How can I ensure that where I am investing my money is legitimate?
I recently invested $100,000 through a good friend. I did a lot of research, but after three months I am earning a lot of money and it sounds too good to be true. What can I do to ensure the legitimacy of this investment? I can take my money out now if I need to, but I prefer to keep investing.
If there ever was an Investopedia question that I wished came with more information, this is it. It sounds like you are making too much money and that worries you. (I'd love to know more about this. Contact me if you would like.)

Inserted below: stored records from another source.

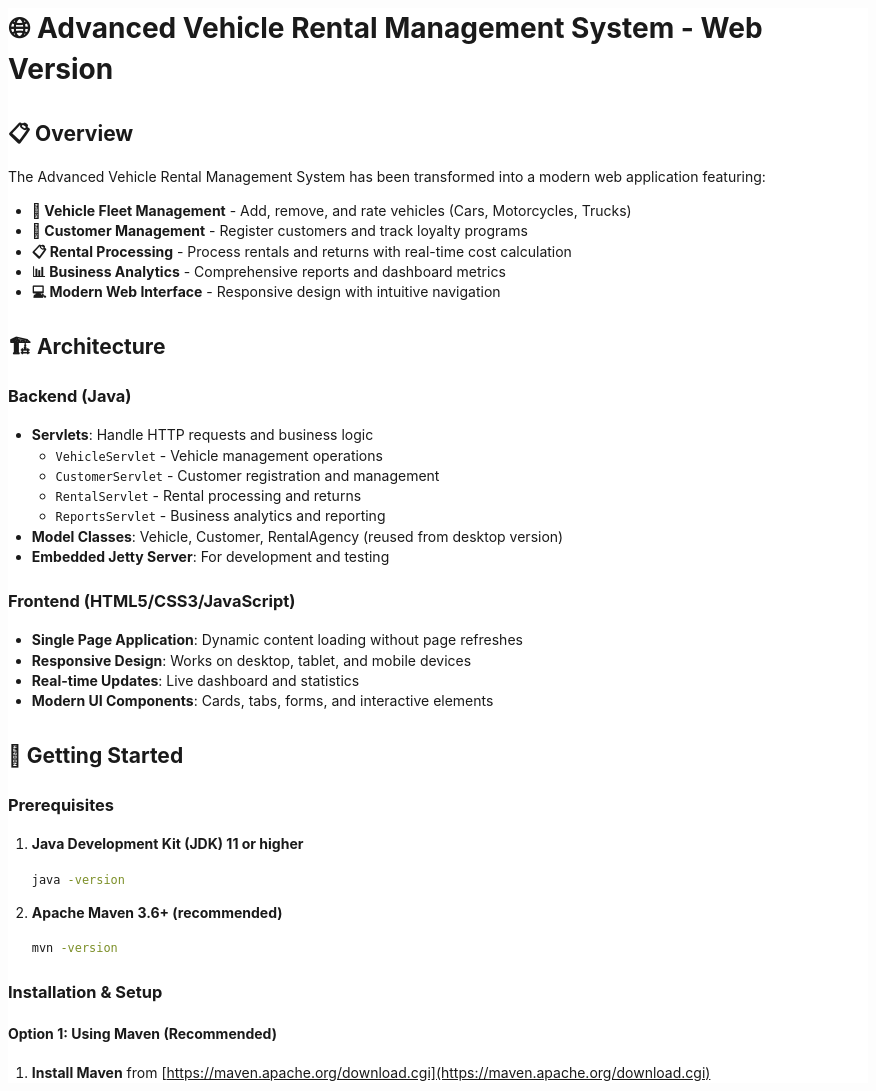 # 🌐 Advanced Vehicle Rental Management System - Web Version

## 📋 Overview

The Advanced Vehicle Rental Management System has been transformed into a modern web application featuring:

- **🚗 Vehicle Fleet Management** - Add, remove, and rate vehicles (Cars, Motorcycles, Trucks)
- **👤 Customer Management** - Register customers and track loyalty programs
- **📋 Rental Processing** - Process rentals and returns with real-time cost calculation
- **📊 Business Analytics** - Comprehensive reports and dashboard metrics
- **💻 Modern Web Interface** - Responsive design with intuitive navigation

## 🏗️ Architecture

### Backend (Java)
- **Servlets**: Handle HTTP requests and business logic
  - `VehicleServlet` - Vehicle management operations
  - `CustomerServlet` - Customer registration and management
  - `RentalServlet` - Rental processing and returns
  - `ReportsServlet` - Business analytics and reporting
- **Model Classes**: Vehicle, Customer, RentalAgency (reused from desktop version)
- **Embedded Jetty Server**: For development and testing

### Frontend (HTML5/CSS3/JavaScript)
- **Single Page Application**: Dynamic content loading without page refreshes
- **Responsive Design**: Works on desktop, tablet, and mobile devices
- **Real-time Updates**: Live dashboard and statistics
- **Modern UI Components**: Cards, tabs, forms, and interactive elements

## 🚀 Getting Started

### Prerequisites

1. **Java Development Kit (JDK) 11 or higher**
   ```bash
   java -version
   ```

2. **Apache Maven 3.6+ (recommended)**
   ```bash
   mvn -version
   ```

### Installation & Setup

#### Option 1: Using Maven (Recommended)

1. **Install Maven** from [https://maven.apache.org/download.cgi](https://maven.apache.org/download.cgi)
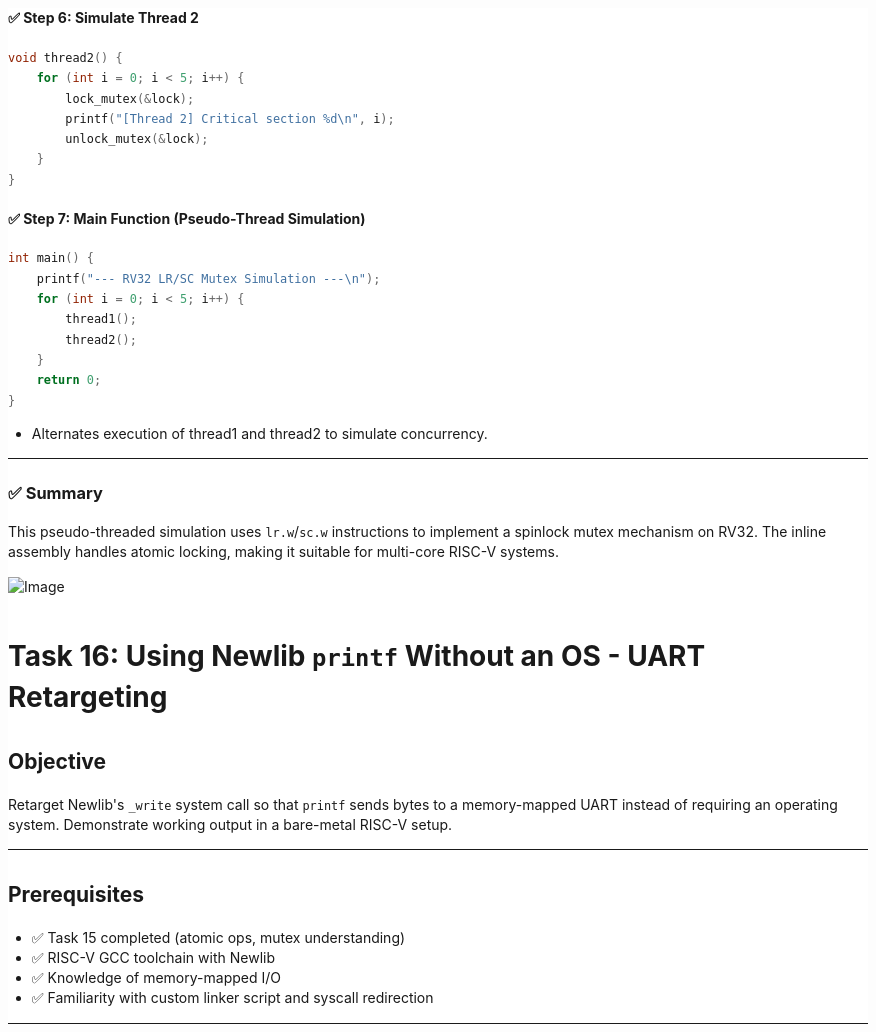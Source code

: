 #### ✅ Step 6: Simulate Thread 2
```c
void thread2() {
    for (int i = 0; i < 5; i++) {
        lock_mutex(&lock);
        printf("[Thread 2] Critical section %d\n", i);
        unlock_mutex(&lock);
    }
}
```

#### ✅ Step 7: Main Function (Pseudo-Thread Simulation)
```c
int main() {
    printf("--- RV32 LR/SC Mutex Simulation ---\n");
    for (int i = 0; i < 5; i++) {
        thread1();
        thread2();
    }
    return 0;
}
```
- Alternates execution of thread1 and thread2 to simulate concurrency.

---

### ✅ Summary
This pseudo-threaded simulation uses `lr.w`/`sc.w` instructions to implement a spinlock mutex mechanism on RV32. The inline assembly handles atomic locking, making it suitable for multi-core RISC-V systems.



![Image](https://github.com/user-attachments/assets/857acc0b-0415-4e8f-af95-11c994212d55)




# Task 16: Using Newlib `printf` Without an OS - UART Retargeting

## Objective

Retarget Newlib's `_write` system call so that `printf` sends bytes to a memory-mapped UART instead of requiring an operating system. Demonstrate working output in a bare-metal RISC-V setup.

---

## Prerequisites

* ✅ Task 15 completed (atomic ops, mutex understanding)
* ✅ RISC-V GCC toolchain with Newlib
* ✅ Knowledge of memory-mapped I/O
* ✅ Familiarity with custom linker script and syscall redirection

---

The old adage is that "if it seems too good to be true, it probably is." There are a few possibilities here: (1) the investment is a pyramid or Ponzi scheme, where you are benefiting from the money added by investors who are coming to it later, but all of you will be wiped out one day (remember Madoff?); (2) the investment is legitimate but extremely highly leveraged -- that is, your friend has borrowed heavily and as long as the returns are higher than the borrowing costs you come out OK, but can be wiped out by a small loss (or his inability to have continued access to borrowed funds); (3) he has invested in risky ventures and so far, so good -- but if high return means high risk it could lead to big (or total) losses; or (4) your friend is a genius and he has found the secret to wealth that we are all looking for.
Which do you think it is?
My advice, without knowing more than I do, is that you should take some of your money out, only leaving what you can afford to lose. Risky investments are not always a bad thing as long as you understand the risks. Keep in mind that you would like to keep your friendship even if the investment goes sour.
If your $100,000 investment is a publicly traded security like a stock, ETF, bond or mutual fund you should have received a CUSIP number and regular statements from the custodian/broker-dealer validating your account balance. Also, if your friend is a financial adviser you can search his or her credentials on BrokerCheck to ensure the legitimacy of the adviser/investment firm. However, if your investment is a private business or security then you may need to request more information like a private placement memorandum, shareholders/operating agreement, and profit/loss statements from your friend. In addition, you may also want to review two years worth of the companies tax filings to assess valuation. I hope you can find peace of mind with your invested money and the returns are legitimate.
That's pretty vague, but a good place to start is your state's financial regulatory agency. Here's a list:
If this investment is a scam it may already be on your state's radar. Unfortunately, one of the hallmarks of scams is they're "through a good friend". Good for you for your due diligence. I'm curious what kind of research you did and what you came up with. It would be worth the money to hire an experienced, fiduciary financial adviser to weigh in on this. Right away!